/ 4 March 2005

A girl’s night in

Send & Receive

by Alissa Baxter

(Oshun)

The world of Alissa Baxter’s Send & Receive is one where girls get tipsy after two glasses of wine, where men are either good mates or scoundrels, and where the only black person in the novel speaks English with “a faint American accent”. There’s no shame in this. The novel is set in Durban, so — except for the fact that it takes two bottles of wine to even raise a sweat on your average Durban clubber — that’s probably a pretty good depiction of what it’s like in a certain sector of society.

And this isn’t meant to be realism, or at least not realism of the traditional kind. It’s what people are fond of referring to as chick lit, which I assume is a clever way of saying it’s not meant to be literature, and that it’s not for women who are hung up on considering themselves adults.

So it’s not serious literature, whatever that is, but it is a fun read if you’re into impossibly romantic situations featuring improbable, yet eerily compelling dialogue, and uncomplicated characters with utterly superficial problems. In fact, the very formula that makes sitcoms like Friends so wildly successful.

Let me quote the plot synopsis: “Struggling to choose between a hopeless crush on her gorgeous trust-fund manager and a blossoming cyber affair with an enigmatic writer, Angie turns to her zany new friends for advice on Love and Life. But what does SHE really want?”

It’s a thorny question, although a casual reader will soon see that what Angie really wants, despite her best efforts to hide this from herself, is a jolly good shag. This isn’t the central concern of the book, though. That is probably best defined as the glorification of romance, and much of the book is spent asserting the viability of the romance genre as a literary form.

Angie is a writer, who has submitted a novel to Mills & Boon, and your more discerning reader will detect a whiff of autobiography here. At one point, Angie pontificates on why people scorn romance novels: “I think that people are threatened at some subconscious level by romances”.

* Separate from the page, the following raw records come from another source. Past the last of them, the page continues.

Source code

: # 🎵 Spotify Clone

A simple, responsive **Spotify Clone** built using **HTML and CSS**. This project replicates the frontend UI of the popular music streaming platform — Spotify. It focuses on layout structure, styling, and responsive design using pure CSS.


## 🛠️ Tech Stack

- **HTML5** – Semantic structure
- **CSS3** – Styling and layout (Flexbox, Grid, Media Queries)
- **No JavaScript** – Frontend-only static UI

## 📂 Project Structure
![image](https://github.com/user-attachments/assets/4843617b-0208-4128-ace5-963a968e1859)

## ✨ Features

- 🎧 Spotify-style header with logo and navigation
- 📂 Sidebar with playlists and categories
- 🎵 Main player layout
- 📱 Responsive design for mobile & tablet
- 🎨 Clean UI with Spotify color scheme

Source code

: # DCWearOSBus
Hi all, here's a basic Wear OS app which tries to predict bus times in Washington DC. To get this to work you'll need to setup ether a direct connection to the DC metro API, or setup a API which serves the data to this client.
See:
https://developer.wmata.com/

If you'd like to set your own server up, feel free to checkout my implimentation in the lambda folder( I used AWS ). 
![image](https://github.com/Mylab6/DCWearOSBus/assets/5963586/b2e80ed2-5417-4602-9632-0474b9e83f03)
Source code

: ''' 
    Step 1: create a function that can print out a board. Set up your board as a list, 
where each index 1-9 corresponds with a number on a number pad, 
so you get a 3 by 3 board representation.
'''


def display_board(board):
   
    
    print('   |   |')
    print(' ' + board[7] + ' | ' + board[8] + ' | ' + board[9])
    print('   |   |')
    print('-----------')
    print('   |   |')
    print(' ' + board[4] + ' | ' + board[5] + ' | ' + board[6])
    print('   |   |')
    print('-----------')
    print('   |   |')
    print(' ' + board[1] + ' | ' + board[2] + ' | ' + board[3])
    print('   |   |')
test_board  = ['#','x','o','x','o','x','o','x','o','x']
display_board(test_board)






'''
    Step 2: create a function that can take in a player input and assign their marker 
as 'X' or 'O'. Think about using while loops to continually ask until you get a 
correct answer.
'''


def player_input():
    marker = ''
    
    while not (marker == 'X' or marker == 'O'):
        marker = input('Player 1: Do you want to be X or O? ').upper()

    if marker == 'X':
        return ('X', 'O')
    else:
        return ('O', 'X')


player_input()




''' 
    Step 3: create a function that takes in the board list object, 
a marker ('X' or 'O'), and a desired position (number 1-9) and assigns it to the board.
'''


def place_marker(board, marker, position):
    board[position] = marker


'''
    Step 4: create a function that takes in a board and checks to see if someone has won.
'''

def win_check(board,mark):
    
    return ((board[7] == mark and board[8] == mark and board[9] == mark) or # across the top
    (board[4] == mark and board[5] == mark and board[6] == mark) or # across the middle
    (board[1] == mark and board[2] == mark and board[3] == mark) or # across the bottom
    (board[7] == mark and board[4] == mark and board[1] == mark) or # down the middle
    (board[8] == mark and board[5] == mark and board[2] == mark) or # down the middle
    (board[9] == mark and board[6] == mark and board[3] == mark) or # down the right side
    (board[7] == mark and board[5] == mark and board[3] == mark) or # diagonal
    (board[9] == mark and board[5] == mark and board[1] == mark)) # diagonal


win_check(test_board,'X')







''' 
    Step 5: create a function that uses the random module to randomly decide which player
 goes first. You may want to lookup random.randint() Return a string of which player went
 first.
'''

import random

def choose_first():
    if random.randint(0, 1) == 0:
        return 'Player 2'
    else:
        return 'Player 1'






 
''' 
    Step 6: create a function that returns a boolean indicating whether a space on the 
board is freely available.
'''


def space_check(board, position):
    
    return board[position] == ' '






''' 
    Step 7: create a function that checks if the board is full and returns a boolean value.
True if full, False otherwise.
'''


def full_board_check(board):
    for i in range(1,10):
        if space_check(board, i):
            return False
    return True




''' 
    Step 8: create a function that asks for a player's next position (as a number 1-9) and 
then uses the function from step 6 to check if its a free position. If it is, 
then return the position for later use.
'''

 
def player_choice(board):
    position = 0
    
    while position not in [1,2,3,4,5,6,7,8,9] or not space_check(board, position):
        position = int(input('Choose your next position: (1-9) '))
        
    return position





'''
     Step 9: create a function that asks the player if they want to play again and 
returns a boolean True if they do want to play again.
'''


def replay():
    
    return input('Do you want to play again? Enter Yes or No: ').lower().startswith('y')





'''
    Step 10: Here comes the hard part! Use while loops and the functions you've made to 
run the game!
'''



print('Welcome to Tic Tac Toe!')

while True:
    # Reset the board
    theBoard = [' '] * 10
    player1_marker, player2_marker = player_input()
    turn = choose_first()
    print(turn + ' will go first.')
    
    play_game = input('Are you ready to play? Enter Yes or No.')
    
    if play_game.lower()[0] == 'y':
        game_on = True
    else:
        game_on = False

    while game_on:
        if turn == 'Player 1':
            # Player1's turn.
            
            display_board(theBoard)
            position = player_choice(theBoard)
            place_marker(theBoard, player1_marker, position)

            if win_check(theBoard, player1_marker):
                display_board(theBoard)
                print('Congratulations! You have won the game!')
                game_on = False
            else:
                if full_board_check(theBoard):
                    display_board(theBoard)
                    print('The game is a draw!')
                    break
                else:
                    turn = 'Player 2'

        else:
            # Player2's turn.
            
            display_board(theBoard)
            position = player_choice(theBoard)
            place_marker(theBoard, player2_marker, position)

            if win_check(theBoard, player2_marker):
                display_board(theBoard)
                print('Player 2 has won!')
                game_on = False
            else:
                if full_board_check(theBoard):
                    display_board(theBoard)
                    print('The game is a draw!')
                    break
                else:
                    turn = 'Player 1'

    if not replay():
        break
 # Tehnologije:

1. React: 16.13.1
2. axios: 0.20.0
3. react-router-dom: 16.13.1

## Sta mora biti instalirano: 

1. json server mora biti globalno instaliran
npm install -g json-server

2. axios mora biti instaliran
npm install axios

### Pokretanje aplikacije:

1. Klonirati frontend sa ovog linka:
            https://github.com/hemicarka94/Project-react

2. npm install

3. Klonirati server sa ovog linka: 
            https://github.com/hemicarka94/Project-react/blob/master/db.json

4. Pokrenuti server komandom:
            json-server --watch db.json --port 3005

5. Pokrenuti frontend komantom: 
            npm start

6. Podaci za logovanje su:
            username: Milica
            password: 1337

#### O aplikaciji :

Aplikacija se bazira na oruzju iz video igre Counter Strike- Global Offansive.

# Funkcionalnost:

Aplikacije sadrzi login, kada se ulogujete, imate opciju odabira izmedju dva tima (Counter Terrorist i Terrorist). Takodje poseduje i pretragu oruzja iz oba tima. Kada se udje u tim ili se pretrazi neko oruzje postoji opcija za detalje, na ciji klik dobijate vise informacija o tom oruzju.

The path Angie takes to get to her own, inevitable happy ending, is a tortuous one, bedevilled with the kind of narrative complexities that fans of The Bold and the Beautiful will be familiar with. Strangely, the characters of Send & Receive, and the trite situations they find themselves in, have a haunting familiarity. I recognise them in people I know, which frankly doesn’t say much about the quality of my friends. I’m not going to be patronising and suggest what sort of reader will find this book appealing. Suffice to say, I think marketing mavens will be surprised at the reach of its potential audience.